___ Provided entries

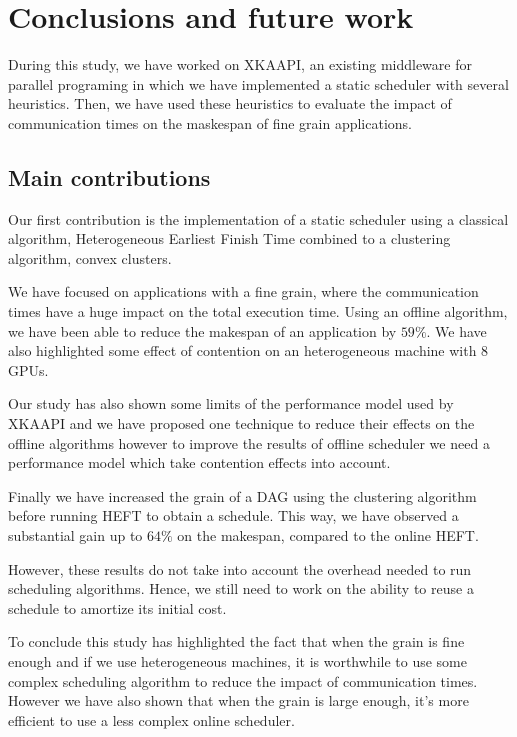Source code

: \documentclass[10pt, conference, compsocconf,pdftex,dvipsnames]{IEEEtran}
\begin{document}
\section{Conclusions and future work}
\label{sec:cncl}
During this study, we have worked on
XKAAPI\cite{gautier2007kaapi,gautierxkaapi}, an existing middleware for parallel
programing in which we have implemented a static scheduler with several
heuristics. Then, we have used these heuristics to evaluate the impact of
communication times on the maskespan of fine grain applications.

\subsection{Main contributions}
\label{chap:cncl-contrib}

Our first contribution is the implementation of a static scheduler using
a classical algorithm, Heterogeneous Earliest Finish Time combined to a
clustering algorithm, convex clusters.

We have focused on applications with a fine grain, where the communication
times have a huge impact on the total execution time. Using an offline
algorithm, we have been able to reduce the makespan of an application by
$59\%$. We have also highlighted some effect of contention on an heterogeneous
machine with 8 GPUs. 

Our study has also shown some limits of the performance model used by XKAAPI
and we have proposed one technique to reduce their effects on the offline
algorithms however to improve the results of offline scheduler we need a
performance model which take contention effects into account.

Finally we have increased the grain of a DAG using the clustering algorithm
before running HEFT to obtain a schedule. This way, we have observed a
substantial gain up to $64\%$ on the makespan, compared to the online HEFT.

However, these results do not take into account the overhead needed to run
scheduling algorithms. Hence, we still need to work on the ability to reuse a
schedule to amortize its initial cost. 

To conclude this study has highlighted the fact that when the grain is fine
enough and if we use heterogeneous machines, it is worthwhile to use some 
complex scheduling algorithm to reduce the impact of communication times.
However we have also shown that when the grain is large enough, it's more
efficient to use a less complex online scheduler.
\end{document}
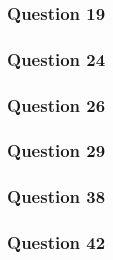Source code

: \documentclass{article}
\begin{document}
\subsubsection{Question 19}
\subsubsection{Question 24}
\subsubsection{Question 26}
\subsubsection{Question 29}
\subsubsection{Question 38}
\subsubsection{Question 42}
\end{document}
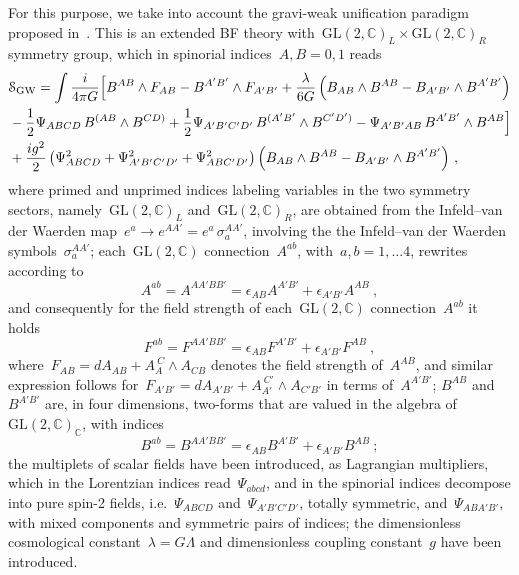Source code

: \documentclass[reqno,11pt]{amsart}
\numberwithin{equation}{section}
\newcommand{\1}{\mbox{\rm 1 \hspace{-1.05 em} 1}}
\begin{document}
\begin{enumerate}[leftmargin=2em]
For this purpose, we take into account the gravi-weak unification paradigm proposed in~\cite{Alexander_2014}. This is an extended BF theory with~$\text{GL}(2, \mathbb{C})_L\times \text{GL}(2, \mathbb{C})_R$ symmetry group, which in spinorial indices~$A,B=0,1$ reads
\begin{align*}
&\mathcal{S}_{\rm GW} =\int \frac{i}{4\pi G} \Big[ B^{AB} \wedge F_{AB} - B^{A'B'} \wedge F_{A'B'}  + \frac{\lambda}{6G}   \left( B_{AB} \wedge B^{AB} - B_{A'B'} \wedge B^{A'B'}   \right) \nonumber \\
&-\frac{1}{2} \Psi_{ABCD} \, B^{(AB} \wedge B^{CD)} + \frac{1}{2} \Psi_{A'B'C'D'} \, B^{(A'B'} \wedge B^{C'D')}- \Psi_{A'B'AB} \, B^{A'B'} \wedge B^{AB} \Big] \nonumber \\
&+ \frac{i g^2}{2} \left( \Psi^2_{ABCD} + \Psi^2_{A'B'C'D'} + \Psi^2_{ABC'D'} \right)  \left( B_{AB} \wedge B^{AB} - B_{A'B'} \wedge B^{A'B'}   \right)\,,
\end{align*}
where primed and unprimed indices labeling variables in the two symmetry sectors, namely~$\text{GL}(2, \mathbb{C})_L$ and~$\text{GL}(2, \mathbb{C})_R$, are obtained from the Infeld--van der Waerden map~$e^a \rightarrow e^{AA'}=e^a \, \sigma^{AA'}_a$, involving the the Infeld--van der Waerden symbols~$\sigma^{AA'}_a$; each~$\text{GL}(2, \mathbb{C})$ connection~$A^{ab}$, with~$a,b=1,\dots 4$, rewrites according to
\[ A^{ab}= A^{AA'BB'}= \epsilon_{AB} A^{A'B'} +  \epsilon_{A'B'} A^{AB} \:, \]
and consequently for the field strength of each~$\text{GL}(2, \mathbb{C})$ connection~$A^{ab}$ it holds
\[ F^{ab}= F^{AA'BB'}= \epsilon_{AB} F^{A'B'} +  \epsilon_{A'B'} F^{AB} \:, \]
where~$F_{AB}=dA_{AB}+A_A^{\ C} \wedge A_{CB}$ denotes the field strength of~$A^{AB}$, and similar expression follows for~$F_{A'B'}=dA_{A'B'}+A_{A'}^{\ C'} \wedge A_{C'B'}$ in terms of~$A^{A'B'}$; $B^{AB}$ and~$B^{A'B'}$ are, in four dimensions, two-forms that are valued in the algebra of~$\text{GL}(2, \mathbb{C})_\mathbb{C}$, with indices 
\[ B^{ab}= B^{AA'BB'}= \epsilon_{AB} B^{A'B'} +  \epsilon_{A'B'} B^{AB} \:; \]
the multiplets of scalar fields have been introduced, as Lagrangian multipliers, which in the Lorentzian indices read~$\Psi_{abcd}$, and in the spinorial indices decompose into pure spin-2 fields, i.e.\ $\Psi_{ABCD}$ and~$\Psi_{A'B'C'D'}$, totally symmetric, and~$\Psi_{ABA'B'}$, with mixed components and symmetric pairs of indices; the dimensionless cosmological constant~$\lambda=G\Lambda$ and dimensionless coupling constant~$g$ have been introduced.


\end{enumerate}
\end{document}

______

Exercise objective:
Could you copy each line of the material that holds "when"?

Your solution:
To conclude this study has highlighted the fact that when the grain is fine
However we have also shown that when the grain is large enough, it's more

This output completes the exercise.